**Activity**
Give the count of lines in the entries that include "notes", and write nothing besides it.

**Supplied data**
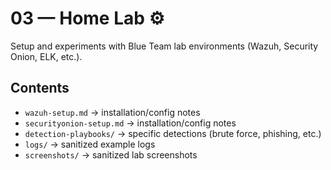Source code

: # 03 — Home Lab ⚙️

Setup and experiments with Blue Team lab environments (Wazuh, Security Onion, ELK, etc.).

## Contents
- `wazuh-setup.md` → installation/config notes
- `securityonion-setup.md` → installation/config notes
- `detection-playbooks/` → specific detections (brute force, phishing, etc.)
- `logs/` → sanitized example logs
- `screenshots/` → sanitized lab screenshots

**Answer section**
2